Task data >>
Start of Block
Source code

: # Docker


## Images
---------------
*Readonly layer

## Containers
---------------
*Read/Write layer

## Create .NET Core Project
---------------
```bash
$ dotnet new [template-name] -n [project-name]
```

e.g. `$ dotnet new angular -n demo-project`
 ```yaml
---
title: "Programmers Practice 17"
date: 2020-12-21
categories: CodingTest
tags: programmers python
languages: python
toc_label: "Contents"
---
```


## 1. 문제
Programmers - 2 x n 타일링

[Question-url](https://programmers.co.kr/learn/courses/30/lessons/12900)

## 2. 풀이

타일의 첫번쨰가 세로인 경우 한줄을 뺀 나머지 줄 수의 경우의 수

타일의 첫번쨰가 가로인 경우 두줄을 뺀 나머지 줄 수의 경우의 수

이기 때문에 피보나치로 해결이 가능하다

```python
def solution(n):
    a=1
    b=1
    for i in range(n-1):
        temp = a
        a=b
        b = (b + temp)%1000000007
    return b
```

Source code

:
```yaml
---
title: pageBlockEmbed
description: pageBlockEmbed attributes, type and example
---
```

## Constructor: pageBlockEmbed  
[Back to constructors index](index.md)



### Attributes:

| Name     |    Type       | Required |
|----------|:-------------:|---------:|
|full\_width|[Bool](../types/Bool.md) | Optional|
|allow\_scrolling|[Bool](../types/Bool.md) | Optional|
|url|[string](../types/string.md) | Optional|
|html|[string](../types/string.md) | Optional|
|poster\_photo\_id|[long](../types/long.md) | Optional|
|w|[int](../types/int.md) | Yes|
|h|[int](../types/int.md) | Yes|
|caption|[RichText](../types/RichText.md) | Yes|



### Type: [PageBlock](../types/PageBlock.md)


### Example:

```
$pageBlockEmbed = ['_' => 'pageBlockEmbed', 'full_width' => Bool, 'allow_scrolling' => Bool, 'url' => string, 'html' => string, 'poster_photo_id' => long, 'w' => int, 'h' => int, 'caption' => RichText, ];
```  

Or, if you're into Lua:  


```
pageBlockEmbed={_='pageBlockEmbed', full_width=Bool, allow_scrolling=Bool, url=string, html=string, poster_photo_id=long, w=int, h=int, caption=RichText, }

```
End of Block
To do >>
Set the listing above down once more in full, exactly as it is.

Answer to this exercise >>
Source code

: # Docker


## Images
---------------
*Readonly layer

## Containers
---------------
*Read/Write layer

## Create .NET Core Project
---------------
```bash
$ dotnet new [template-name] -n [project-name]
```

e.g. `$ dotnet new angular -n demo-project`
 ```yaml
---
title: "Programmers Practice 17"
date: 2020-12-21
categories: CodingTest
tags: programmers python
languages: python
toc_label: "Contents"
---
```


## 1. 문제
Programmers - 2 x n 타일링

[Question-url](https://programmers.co.kr/learn/courses/30/lessons/12900)

## 2. 풀이

타일의 첫번쨰가 세로인 경우 한줄을 뺀 나머지 줄 수의 경우의 수

타일의 첫번쨰가 가로인 경우 두줄을 뺀 나머지 줄 수의 경우의 수

이기 때문에 피보나치로 해결이 가능하다

```python
def solution(n):
    a=1
    b=1
    for i in range(n-1):
        temp = a
        a=b
        b = (b + temp)%1000000007
    return b
```

Source code

:
```yaml
---
title: pageBlockEmbed
description: pageBlockEmbed attributes, type and example
---
```

## Constructor: pageBlockEmbed  
[Back to constructors index](index.md)



### Attributes:

| Name     |    Type       | Required |
|----------|:-------------:|---------:|
|full\_width|[Bool](../types/Bool.md) | Optional|
|allow\_scrolling|[Bool](../types/Bool.md) | Optional|
|url|[string](../types/string.md) | Optional|
|html|[string](../types/string.md) | Optional|
|poster\_photo\_id|[long](../types/long.md) | Optional|
|w|[int](../types/int.md) | Yes|
|h|[int](../types/int.md) | Yes|
|caption|[RichText](../types/RichText.md) | Yes|



### Type: [PageBlock](../types/PageBlock.md)


### Example:

```
$pageBlockEmbed = ['_' => 'pageBlockEmbed', 'full_width' => Bool, 'allow_scrolling' => Bool, 'url' => string, 'html' => string, 'poster_photo_id' => long, 'w' => int, 'h' => int, 'caption' => RichText, ];
```  

Or, if you're into Lua:  


```
pageBlockEmbed={_='pageBlockEmbed', full_width=Bool, allow_scrolling=Bool, url=string, html=string, poster_photo_id=long, w=int, h=int, caption=RichText, }

```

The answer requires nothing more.